Vous pouvez imaginer grosso modo, que l’étudiant en question va pouvoir trouver toutes les renseignements sur les cours qui lui permettent d’acquérir de nouvelles connaissances. Il va pouvoir rentrer en rapport anonyme et sans les connaître (si nécessaire), avec les étudiants qui lui ressemblent et qui possèdent tel ou tel savoir que lui ne possède pas. Toute cette mutualisation va pouvoir être faite, parce que tout cela est géré à l’intérieur d’un réseau, c’est un serveur que les gens viennent consulter grâce à un logiciel.
Je vous propose un 2ème arbre de connaissance. Celui-ci n’est pas composé de personnes mais de groupes de recherche et de production à l’intérieur d’une très grosse entreprise de télécommunication. Il y a 10 000 personnes et il y a un certain nombre d’unités de productions. Chacune de ces unités de production a des compétences, des connaissances collectives, elles ont été formalisées, représentées et chaque unité de production a pu reconnaître qu’elles étaient les siennes. Ensemble, ils composent cette représentation.

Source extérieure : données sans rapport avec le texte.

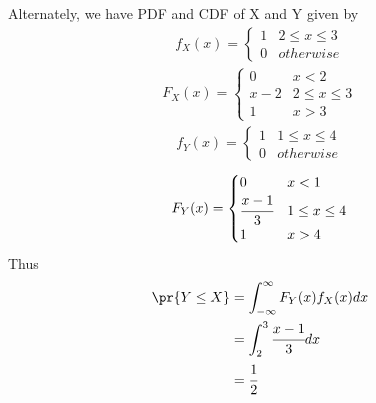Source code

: Alternately, we have PDF and CDF of X and Y given by 
\begin{align}
    f_X(x) = 
    \begin{cases}
    1 & 2\le x\le 3\\
    0 & otherwise
    \end{cases}
\end{align}
\begin{align}
    F_X(x) = 
    \begin{cases}
    0   & x < 2\\
    x-2 & 2\le x\le 3\\
    1   & x > 3
    \end{cases}
\end{align}
\begin{align}
    f_Y(x) = 
    \begin{cases}
    1 & 1\le x\le 4\\
    0 & otherwise
    \end{cases}
\end{align}
\begin{align}
    F_Y(x) = 
    \begin{cases}
    0   & x < 1\\
    \cfrac{x-1}{3} & 1\le x\le 4\\
    1   & x > 4
    \end{cases}
\end{align}
Thus 
\begin{align}
    \pr{Y\le X} &= \int_{-\infty}^{\infty} F_Y(x)f_X(x)dx\\
                &= \int_2^3 \cfrac{x-1}{3}dx\\
                &= \cfrac{1}{2}
\end{align}


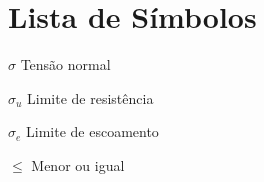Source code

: \chapter*{Lista de Símbolos}
\begin{acronym}[xxxxxxxxx]
    
  \item[$ \sigma  $] Tensão normal
  \item[$ \sigma_{u}  $] Limite de resistência
  \item[$ \sigma_{e}  $] Limite de escoamento


  \item[$\leq$] Menor ou igual
\end{acronym}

Il est bien évident que chaque patron d’unité aura intérêt à faire évolué les compétences de son équipes vers les zones qui correspondent à une évolution possible pour lui et pour utile pour l’entreprise. Aisni l’intérêt particulier de l’équipe se conjuguera avec l’intérêt global de l’entreprise. On n’est donc pas assigné à évoluer de telle ou telle manière on a des indicateurs qui disent : si vous vous orientez de cette façon là, il est probable que vous aurez une plus grande chance de pérennité que si vous restez sur des zones où l’on n’a pas besoin de vous.
Et derrière tout cela, il y a de l’information. J’aimerais maintenant vous parler d’un arbre d’un autre type de collectif. C’est un collectif de gens qui partage des expériences et qui produisent des documents, ou qui utilisent des documents pour pouvoir réaliser et réussir leurs expériences ou leurs projets. Chaque expérience, chaque projet d’une personne ou d’un groupe sont décrits à l’aide des documents dont il a besoin. Et à partir de ce moment là, on découvre des documents, des fiches techniques sur un logiciel, des principes de construction des arbres de connaissances, des feuilles produites par un groupe d’école qui fait des arbres de connaissances.
Quelques exemples :
Ce n’est pas parce que quelque chose ne trouve pas son utilisateur que cela n’est pas bon. Cela veut dire que dans un espace collectif, dans un espace d’usage, il y a des choses qui sollicitent l’intérêt et des choses qui sollicitent moins l’intérêt. Ce que je vois c’est l’intérêt au sein du collectif.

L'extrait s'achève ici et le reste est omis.